What you will do: In the records below, the line that contains "At the moment" marks the start. Copy it and each line after it through the end, exactly, without pictures.

Given information:
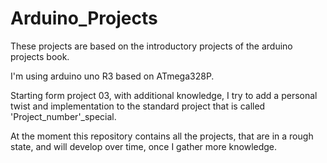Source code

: # Arduino_Projects

These projects are based on the introductory projects of the arduino projects book. 

I'm using arduino uno R3 based on ATmega328P.

Starting form project 03, with additional knowledge, I try to add a personal twist and implementation to the standard project that is called 'Project_number'_special.

At the moment this repository contains all the projects, that are in a rough state, and will develop over time, once I gather more knowledge.
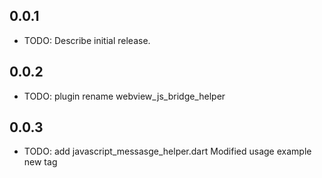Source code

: ## 0.0.1

* TODO: Describe initial release.

## 0.0.2

* TODO: plugin rename webview_js_bridge_helper

## 0.0.3

* TODO:
    add javascript_messasge_helper.dart
    Modified usage example
    new tag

Response:
At the moment this repository contains all the projects, that are in a rough state, and will develop over time, once I gather more knowledge.
Source code

: ## 0.0.1

* TODO: Describe initial release.

## 0.0.2

* TODO: plugin rename webview_js_bridge_helper

## 0.0.3

* TODO:
    add javascript_messasge_helper.dart
    Modified usage example
    new tag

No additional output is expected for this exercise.